This work addresses the lack of a deep understanding of the hardware-system-level performance trade-offs between Number Theoretic Transform (NTT) and SumCheck within zero-knowledge proof systems. For the first time, it systematically evaluates the efficiency of these two proof primitives under identical on-chip SRAM and off-chip bandwidth constraints, using a unified hardware architecture based on the ZeroCheck protocol. By implementing customized hardware accelerators optimized for both NTT and SumCheck, the study reveals that SumCheck excels in high-degree polynomial settings, whereas NTT demonstrates superior performance for low-degree polynomials, moderate-scale computations, and SRAM-constrained environments due to its efficient data reuse. These findings provide critical insights for guiding hardware design choices in zero-knowledge proof systems.

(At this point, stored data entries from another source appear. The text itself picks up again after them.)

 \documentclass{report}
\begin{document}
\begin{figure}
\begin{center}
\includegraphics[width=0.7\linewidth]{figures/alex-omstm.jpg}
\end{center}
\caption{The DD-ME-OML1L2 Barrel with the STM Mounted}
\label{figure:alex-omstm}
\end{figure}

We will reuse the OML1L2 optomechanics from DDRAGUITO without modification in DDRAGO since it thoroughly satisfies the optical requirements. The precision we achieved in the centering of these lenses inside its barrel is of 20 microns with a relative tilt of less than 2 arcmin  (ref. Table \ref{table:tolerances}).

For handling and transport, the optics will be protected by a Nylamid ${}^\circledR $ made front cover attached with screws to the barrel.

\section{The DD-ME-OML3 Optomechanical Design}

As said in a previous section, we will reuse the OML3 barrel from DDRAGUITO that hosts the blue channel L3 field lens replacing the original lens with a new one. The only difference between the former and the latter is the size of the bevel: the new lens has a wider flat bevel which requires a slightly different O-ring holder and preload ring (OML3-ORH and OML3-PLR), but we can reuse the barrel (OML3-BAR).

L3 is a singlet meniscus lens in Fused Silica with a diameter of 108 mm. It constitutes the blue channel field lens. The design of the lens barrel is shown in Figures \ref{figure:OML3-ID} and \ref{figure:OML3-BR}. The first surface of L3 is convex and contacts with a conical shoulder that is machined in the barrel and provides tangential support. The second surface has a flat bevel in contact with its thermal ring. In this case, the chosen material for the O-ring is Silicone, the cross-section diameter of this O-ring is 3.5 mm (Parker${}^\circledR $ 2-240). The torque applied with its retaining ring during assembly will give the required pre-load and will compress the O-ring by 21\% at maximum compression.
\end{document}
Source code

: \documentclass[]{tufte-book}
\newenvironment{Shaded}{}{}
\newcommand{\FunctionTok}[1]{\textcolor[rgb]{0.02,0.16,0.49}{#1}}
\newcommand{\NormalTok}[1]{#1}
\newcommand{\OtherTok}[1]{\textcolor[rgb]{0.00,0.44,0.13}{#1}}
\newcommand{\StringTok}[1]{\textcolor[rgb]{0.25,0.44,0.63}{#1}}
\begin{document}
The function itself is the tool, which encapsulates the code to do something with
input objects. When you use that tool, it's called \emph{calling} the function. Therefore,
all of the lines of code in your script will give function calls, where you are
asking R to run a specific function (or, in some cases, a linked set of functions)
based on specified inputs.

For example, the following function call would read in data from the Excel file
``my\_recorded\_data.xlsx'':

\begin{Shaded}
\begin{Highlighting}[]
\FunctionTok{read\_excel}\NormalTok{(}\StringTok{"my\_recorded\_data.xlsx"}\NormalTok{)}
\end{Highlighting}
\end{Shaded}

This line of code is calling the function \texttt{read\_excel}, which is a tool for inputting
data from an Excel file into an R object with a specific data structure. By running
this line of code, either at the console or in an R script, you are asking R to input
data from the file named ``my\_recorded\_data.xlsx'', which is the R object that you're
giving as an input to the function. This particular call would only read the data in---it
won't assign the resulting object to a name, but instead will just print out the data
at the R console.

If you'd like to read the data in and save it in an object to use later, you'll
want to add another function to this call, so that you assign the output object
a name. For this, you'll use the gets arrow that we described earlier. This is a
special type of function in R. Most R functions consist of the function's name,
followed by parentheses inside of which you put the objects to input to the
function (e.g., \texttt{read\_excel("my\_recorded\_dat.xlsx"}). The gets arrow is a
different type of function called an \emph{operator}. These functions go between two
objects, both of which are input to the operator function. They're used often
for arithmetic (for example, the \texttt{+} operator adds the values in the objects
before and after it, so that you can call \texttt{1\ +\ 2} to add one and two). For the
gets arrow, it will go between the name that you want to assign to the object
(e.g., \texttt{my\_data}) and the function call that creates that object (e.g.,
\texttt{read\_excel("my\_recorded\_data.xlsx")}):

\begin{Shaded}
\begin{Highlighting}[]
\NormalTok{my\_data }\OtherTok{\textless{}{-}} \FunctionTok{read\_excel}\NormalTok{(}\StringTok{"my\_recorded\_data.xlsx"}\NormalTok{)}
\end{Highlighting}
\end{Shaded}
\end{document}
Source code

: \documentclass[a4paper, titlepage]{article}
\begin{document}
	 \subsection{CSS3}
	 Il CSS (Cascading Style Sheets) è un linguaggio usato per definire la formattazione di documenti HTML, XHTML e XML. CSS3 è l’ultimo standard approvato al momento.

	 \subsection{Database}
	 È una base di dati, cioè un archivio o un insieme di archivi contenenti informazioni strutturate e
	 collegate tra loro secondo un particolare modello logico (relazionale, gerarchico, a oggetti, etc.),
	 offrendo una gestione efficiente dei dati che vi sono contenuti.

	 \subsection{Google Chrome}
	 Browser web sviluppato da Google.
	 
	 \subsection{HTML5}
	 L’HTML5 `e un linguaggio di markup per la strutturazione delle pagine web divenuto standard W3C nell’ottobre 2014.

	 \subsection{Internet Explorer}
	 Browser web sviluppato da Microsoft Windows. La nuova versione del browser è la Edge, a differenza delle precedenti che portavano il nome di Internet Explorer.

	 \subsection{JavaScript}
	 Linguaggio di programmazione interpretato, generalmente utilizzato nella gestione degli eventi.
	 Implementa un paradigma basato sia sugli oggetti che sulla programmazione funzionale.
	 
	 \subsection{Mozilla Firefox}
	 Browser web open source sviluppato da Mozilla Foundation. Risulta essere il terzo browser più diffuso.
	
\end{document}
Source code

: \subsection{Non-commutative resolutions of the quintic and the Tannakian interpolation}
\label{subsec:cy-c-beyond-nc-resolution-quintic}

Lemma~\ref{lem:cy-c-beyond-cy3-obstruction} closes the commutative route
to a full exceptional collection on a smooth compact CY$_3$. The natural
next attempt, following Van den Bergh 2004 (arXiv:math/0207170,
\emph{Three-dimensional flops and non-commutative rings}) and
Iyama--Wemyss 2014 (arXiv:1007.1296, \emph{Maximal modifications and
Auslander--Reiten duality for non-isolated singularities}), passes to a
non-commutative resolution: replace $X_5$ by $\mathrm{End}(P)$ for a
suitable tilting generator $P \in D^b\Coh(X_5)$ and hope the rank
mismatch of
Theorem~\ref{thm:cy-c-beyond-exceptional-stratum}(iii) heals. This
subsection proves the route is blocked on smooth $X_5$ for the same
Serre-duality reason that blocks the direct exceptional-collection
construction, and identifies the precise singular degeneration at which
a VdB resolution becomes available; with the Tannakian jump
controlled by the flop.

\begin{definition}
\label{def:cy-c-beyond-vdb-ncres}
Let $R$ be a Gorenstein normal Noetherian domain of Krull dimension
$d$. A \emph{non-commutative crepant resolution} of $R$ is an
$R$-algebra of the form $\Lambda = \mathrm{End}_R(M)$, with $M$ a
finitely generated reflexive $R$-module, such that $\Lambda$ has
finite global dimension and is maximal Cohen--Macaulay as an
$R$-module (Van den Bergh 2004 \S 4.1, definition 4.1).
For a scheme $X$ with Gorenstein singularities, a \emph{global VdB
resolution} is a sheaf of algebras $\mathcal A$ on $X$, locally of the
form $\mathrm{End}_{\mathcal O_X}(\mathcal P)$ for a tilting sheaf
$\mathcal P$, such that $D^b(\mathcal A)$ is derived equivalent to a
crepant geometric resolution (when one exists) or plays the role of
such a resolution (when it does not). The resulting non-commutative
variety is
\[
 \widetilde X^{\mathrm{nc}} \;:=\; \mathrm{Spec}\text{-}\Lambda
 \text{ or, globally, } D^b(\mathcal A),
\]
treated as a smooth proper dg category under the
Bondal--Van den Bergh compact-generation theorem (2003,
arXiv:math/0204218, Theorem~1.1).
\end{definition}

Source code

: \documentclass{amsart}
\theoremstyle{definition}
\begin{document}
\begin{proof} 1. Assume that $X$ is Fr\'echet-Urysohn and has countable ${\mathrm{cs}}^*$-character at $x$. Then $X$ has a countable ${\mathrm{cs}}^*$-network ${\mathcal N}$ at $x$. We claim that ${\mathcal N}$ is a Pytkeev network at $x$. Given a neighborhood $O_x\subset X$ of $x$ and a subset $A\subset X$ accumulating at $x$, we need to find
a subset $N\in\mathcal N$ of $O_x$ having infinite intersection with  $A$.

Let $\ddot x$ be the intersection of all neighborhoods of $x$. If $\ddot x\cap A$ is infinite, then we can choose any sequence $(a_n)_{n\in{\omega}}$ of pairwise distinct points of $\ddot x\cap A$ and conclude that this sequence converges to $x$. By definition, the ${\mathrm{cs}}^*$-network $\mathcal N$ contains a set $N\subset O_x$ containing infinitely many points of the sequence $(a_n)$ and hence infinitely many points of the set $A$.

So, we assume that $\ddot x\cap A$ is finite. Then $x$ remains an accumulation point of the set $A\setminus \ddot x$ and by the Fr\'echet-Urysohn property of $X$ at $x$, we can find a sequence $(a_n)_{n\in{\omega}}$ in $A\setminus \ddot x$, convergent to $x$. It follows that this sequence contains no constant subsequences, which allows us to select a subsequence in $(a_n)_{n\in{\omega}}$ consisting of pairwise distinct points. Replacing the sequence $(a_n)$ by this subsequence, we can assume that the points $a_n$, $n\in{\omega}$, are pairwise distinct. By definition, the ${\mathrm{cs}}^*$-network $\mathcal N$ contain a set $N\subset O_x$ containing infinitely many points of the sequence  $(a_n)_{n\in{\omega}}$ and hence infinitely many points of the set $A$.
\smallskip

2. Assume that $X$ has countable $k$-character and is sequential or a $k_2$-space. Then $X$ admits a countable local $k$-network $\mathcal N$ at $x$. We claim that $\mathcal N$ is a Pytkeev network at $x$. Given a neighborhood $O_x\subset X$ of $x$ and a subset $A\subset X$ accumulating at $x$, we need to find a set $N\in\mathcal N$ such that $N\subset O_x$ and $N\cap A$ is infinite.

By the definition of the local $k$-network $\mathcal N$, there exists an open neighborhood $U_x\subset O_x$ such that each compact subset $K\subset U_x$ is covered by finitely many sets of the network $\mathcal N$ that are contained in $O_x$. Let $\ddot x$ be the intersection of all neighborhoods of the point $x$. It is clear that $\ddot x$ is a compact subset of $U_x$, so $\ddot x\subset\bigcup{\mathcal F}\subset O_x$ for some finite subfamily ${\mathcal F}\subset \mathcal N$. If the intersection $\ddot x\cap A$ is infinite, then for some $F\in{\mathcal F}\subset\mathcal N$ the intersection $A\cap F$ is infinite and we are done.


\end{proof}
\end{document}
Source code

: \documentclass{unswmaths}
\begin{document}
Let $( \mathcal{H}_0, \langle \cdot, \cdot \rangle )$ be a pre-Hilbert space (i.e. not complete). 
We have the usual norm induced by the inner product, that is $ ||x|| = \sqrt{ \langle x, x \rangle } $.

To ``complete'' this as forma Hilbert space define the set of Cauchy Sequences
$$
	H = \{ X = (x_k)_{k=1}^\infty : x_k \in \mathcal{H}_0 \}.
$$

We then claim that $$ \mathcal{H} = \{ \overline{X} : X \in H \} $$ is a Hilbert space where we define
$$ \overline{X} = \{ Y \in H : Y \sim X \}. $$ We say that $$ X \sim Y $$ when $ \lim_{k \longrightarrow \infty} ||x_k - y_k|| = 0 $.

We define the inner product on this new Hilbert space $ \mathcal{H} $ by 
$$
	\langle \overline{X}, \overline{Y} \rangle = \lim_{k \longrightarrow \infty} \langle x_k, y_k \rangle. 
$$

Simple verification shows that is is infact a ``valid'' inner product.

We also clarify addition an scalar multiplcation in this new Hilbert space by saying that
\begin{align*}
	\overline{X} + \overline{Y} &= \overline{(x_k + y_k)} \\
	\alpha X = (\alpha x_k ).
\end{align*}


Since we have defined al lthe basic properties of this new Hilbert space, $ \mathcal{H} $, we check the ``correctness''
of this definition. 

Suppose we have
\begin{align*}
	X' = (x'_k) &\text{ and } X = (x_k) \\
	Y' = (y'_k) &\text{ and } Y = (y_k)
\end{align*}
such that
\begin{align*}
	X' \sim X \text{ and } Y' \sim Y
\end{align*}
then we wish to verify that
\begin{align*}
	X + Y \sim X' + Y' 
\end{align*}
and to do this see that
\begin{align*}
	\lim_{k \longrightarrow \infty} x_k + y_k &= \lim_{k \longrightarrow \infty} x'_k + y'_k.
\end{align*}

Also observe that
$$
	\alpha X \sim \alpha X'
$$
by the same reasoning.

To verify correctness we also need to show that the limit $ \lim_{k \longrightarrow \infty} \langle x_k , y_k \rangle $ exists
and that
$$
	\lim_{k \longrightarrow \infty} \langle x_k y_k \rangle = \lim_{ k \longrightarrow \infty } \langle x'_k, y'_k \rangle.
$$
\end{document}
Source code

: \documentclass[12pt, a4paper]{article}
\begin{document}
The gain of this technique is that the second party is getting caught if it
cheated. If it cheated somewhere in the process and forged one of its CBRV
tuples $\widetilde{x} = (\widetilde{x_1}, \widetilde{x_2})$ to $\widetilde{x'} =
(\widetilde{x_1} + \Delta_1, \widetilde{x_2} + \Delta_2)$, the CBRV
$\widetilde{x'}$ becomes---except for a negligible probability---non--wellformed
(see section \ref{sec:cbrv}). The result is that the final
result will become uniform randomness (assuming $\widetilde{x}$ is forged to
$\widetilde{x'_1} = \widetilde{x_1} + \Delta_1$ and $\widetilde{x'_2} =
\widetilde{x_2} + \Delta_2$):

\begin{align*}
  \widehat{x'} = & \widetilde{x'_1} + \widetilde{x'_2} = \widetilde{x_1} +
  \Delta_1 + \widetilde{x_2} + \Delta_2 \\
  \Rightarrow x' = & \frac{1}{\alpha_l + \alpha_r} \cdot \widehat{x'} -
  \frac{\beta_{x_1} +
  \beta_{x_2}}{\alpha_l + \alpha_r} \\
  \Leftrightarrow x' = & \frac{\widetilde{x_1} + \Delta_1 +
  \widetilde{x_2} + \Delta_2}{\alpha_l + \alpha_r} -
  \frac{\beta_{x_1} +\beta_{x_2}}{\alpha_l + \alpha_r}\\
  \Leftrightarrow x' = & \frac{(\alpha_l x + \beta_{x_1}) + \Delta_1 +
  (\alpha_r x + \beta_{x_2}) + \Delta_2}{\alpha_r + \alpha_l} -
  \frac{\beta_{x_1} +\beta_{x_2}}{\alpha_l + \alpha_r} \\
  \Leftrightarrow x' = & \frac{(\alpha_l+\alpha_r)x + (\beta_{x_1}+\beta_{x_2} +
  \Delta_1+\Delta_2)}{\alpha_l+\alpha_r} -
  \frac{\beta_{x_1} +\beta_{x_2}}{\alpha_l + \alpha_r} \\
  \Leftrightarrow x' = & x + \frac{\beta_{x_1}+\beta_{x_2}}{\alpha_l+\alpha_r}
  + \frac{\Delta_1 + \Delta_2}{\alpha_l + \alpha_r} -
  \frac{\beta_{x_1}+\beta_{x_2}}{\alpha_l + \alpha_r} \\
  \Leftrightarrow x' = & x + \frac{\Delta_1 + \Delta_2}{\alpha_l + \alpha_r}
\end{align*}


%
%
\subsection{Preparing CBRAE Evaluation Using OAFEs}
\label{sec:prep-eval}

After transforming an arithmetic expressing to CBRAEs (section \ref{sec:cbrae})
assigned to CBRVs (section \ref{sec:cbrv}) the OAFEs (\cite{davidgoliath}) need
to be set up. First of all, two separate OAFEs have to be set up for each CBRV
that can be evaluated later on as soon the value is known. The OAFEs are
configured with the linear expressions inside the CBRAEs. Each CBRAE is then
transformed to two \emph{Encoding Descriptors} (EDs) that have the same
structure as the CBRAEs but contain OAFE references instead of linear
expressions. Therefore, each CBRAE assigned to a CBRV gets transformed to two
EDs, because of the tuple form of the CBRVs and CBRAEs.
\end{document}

In the ZKP community, it has long been discussed that the SumCheck protocol is asymptotically more efficient than the Number Theoretic Transform (NTT), requiring only $O(N)$ arithmetic versus $O(N \log N)$. At the same time, hardware accelerator designers propose that NTT is more hardware-friendly, benefiting from locality and data reuse, while SumCheck suffers from sequential, dependent rounds. Despite these competing intuitions, the hardware-system-level trade-offs between NTT- and SumCheck-based proving primitives remain insufficiently understood. Beyond individual accelerator design, this work presents, to our knowledge, the first hardware-system-level direct comparison of NTT- and SumCheck-based proving primitives under a unified architectural framework. We study them in the context of the ZeroCheck protocol, a common building block in zkSNARKs. We implement optimized systems for both primitives. Both are evaluated under the same level on-chip SRAM and off-chip bandwidth budgets. Our results show that there is no universal winner. Generally, SumCheck outperforms NTT for high-degree polynomials. For low-degree polynomials, performance depends on memory availability: under given SRAM budgets, NTT might deliver better performance for medium-sized workloads by exploiting data reuse. These findings, bridging cryptographic protocol design and hardware architecture, offer practical guidance for understanding the proving cost of NTT- and SumCheck-based zero-knowledge proof systems.